HOW TO COMPLETE THIS TASK
After counting the lines below that contain "available", reply with that number alone.

Collected data
------------------------------

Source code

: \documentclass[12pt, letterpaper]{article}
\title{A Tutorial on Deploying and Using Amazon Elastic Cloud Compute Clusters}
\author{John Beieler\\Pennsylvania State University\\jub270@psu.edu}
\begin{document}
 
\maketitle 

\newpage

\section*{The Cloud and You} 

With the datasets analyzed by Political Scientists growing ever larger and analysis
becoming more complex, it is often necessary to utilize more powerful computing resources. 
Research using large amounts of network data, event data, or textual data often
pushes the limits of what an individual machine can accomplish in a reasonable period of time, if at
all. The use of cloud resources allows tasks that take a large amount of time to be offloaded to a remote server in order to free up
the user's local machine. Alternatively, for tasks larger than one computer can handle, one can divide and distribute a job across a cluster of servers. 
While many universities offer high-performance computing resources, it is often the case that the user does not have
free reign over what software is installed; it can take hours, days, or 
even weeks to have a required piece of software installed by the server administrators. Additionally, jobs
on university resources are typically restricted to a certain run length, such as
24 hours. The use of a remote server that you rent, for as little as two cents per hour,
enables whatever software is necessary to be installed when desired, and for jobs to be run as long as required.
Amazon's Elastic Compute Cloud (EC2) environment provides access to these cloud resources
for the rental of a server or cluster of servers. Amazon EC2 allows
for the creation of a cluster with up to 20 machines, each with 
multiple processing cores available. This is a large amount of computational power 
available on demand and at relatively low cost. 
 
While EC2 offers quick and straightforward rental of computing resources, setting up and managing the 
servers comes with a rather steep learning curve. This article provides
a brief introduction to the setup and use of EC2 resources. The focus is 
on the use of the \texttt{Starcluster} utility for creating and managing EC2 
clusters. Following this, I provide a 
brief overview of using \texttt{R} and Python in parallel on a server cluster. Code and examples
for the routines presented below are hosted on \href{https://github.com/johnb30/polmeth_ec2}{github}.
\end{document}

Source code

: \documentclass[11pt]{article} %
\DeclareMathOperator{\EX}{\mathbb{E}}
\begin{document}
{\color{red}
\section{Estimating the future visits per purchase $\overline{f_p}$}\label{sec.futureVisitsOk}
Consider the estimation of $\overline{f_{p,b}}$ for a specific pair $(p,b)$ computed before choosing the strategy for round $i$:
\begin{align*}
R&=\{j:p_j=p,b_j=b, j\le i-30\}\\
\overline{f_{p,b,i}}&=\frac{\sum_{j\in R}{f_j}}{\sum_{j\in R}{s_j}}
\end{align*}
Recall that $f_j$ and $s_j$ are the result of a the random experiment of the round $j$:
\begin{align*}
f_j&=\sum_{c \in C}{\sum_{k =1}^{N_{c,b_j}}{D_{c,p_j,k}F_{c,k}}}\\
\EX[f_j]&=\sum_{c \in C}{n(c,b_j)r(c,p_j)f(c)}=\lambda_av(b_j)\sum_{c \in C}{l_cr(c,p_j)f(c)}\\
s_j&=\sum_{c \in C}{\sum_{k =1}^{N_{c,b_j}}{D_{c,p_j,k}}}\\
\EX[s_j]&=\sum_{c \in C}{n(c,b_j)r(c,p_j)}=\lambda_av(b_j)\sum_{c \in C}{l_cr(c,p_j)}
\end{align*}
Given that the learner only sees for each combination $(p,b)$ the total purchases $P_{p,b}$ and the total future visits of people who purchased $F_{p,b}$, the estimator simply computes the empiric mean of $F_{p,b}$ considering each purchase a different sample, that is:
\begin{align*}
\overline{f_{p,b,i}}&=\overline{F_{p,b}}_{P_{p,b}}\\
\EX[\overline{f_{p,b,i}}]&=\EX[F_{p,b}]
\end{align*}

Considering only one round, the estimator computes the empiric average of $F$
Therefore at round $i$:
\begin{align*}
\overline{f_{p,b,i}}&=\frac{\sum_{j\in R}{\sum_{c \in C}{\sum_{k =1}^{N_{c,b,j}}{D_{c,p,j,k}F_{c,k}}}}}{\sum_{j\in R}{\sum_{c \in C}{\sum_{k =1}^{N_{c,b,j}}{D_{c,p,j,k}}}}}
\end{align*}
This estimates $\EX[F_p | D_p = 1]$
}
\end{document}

------------------------------

ANSWER BELOW
2